Era cedo ainda quando meu celular tocou. Meu pai pedindo algumas coisas do mercado e uma ajuda para minha avó. Era dia do pagamento dela, e alguém precisava pegar o salário. Como eu sou o único da família fora do grupo de risco, a missão era minha.  

Ouvindo a conversa, minha esposa aproveitou e pediu para que eu deixasse uma encomenda no correio. Pronto, a tríade da contaminação estava formada: Supermercado, banco e correio.

Imediatamente senti uma pontada no peito, um calafrio e uma dor de barriga. Já haviam passado 25 dias sem que eu pisasse fora de casa. Já me sentia confortável com o isolamento. Agora, teria de enfrentar pessoas no meio da pandemia!!!

Peguei meu kit sobrevivência: máscara, álcool gel e luva. Pensei em levar uma trena de um metro para fazer as pessoas respeitarem o distanciamento recomendado, mas achei que seria demais.

Fui de carro e a primeira parada foi o banco.

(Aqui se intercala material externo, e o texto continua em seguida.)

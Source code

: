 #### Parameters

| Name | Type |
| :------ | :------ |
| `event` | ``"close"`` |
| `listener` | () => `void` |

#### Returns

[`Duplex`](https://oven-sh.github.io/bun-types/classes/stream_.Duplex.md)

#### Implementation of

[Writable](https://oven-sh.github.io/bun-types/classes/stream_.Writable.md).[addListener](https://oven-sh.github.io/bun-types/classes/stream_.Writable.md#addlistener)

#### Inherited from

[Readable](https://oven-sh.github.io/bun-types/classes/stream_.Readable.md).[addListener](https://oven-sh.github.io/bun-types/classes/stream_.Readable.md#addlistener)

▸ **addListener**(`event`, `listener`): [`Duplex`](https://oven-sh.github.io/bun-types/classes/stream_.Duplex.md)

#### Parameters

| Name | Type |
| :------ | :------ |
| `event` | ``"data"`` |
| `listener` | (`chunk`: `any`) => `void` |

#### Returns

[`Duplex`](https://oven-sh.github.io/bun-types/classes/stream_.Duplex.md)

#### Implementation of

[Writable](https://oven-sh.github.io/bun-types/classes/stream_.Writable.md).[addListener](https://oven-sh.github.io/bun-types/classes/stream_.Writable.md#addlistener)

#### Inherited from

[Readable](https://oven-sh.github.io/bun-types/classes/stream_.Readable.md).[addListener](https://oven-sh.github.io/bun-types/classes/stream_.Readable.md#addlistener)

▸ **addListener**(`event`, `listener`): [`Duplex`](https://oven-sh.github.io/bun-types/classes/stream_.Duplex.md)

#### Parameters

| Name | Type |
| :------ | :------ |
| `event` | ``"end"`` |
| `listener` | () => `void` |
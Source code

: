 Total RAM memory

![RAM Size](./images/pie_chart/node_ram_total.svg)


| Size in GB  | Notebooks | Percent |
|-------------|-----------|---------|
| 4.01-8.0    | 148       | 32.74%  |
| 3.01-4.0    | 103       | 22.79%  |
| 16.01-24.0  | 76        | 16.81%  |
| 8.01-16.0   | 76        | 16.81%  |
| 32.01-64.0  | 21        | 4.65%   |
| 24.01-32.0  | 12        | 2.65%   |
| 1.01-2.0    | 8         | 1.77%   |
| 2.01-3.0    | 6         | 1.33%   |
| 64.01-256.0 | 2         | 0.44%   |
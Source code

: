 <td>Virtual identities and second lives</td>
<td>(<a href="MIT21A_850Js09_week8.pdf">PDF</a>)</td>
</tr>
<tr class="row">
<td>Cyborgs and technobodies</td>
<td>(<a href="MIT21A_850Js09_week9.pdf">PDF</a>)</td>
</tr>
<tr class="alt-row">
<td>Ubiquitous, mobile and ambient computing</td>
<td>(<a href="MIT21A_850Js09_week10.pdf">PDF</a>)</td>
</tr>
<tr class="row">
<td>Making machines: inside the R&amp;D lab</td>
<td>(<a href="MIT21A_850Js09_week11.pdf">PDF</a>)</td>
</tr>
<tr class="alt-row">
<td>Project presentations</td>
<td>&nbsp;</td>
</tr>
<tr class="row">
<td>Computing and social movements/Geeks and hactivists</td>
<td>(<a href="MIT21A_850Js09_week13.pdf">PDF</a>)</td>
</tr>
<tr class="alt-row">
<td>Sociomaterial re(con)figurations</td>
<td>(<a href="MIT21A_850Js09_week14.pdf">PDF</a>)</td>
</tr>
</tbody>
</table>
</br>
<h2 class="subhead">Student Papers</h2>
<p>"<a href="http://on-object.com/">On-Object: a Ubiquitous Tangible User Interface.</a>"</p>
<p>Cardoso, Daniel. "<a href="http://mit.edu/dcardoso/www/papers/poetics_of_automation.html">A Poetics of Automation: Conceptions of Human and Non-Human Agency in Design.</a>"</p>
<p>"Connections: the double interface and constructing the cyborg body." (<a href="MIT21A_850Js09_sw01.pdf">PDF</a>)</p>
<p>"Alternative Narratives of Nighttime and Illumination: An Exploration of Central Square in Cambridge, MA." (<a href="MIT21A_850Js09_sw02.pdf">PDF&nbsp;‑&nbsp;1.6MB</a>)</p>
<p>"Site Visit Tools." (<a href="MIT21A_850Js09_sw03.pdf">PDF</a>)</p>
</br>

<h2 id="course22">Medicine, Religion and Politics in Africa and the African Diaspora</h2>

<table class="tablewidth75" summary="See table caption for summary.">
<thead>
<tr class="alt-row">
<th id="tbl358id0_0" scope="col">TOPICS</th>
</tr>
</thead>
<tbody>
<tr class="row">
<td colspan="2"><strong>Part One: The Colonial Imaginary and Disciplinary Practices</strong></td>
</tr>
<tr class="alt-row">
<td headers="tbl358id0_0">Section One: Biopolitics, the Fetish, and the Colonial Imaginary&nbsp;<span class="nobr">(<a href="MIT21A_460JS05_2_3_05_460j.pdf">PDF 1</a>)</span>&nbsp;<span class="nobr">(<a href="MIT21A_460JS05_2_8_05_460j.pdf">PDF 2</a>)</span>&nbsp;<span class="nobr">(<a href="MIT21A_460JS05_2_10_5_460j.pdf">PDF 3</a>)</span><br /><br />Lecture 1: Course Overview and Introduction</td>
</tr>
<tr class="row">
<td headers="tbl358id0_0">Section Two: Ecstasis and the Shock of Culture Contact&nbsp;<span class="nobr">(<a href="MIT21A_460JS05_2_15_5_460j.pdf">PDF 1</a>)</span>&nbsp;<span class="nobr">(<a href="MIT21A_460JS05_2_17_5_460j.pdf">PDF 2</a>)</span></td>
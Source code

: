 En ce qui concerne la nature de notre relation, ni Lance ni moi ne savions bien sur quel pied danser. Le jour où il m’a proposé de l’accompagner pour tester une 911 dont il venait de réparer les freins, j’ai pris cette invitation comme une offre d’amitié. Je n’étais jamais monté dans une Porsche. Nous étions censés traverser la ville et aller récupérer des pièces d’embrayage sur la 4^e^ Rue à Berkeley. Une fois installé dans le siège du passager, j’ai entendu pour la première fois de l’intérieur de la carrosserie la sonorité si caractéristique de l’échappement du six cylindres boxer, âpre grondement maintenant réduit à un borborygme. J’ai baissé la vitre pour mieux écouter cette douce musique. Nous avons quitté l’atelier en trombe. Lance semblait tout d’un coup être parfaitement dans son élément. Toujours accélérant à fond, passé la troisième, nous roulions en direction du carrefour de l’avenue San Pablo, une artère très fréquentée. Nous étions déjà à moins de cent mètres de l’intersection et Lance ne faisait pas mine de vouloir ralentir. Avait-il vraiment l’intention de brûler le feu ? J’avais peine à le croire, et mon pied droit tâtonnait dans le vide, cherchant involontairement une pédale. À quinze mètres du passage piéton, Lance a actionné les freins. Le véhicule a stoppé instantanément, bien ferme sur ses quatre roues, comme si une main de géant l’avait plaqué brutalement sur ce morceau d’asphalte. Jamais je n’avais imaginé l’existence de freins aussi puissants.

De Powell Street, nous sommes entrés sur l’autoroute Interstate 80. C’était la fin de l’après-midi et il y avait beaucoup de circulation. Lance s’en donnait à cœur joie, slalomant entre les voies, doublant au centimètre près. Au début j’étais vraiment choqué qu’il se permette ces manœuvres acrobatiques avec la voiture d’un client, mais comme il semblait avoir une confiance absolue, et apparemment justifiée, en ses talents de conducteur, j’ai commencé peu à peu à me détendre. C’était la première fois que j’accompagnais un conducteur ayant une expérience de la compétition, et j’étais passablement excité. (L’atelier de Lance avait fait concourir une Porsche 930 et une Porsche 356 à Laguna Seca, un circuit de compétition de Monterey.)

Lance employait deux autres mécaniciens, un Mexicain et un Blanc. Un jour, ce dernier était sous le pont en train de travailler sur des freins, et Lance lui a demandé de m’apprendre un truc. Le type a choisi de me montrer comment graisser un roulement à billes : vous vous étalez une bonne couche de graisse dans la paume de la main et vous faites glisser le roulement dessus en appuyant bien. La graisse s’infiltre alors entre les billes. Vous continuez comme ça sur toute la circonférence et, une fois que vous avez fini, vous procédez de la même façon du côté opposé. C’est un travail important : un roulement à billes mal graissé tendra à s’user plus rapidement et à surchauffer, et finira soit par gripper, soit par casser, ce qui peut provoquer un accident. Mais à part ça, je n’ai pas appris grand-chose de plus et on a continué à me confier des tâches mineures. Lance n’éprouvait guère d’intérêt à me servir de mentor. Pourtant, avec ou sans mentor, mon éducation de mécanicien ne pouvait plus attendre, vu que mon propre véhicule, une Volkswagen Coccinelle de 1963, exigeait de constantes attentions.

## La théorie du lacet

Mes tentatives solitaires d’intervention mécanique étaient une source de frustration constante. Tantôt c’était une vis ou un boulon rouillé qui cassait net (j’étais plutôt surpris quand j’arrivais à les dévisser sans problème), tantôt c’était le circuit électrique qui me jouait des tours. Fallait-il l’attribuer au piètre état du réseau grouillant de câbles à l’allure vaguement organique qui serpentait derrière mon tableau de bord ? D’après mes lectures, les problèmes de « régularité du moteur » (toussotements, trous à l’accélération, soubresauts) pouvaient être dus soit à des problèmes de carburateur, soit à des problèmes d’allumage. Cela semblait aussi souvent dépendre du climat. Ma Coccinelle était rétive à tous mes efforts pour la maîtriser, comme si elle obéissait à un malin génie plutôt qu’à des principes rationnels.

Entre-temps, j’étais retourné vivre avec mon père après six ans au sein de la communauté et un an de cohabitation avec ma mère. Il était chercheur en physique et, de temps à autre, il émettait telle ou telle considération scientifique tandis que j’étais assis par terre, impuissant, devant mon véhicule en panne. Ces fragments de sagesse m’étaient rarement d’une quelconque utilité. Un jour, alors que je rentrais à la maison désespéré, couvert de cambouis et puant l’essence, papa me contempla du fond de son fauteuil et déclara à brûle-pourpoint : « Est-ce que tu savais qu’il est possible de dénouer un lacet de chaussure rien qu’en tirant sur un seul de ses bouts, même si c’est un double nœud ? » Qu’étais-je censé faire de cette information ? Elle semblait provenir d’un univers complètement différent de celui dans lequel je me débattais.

Três pessoas. Dei sorte. Abri a porta com o cotovelo, andei pelos cantos fugindo das pessoas. Cheguei ao caixa eletrônico, tirei o álcool 70 e o borrifei na tela e no teclado. Senti o julgamento da senhora, sem máscara, no caixa ao lado. 

Realizei o processo, tirei o dinheiro e quando me virei para sair, já havia uma pequena fila. Meus olhos arregalaram. Como vou sair? Borrifei álcool na mão e nos braços. Andei de lado e consegui escapar sem um esbarrão.

O coração acelerou imaginando o que seria entrar em um mercado. Então segui para o correio. A fila estava enorme. Me posicionei e logo um senhor se acomodou atrás. Cada passo que eu dava ele dava dois. Dava para sentir o bafo no cangote. 

Olhei para trás para ver se ele se mancava. Pensei em borrifar álcool 70 nele todo. Mas andei para o meio da rua, para manter 1 metro de distância. Ele andou, ignorando minha presença ali. Voltei para a fila e parecíamos guerrear por um lugar. 

O pavor chegou ao nível máximo. Saquei o álcool gel do bolso, tirei a tampa, borrifei no senhor inteiro e sai correndo.

Abortei o supermercado e fui pra casa desesperado. Tirei as roupas na porta e corri para o banho. Corpo tenso, coração acelerado, respiração desregulada.

Sentei. Respirei. Era verdade, eu estava com Homemfobia. Da próxima vez, eu levo a trena.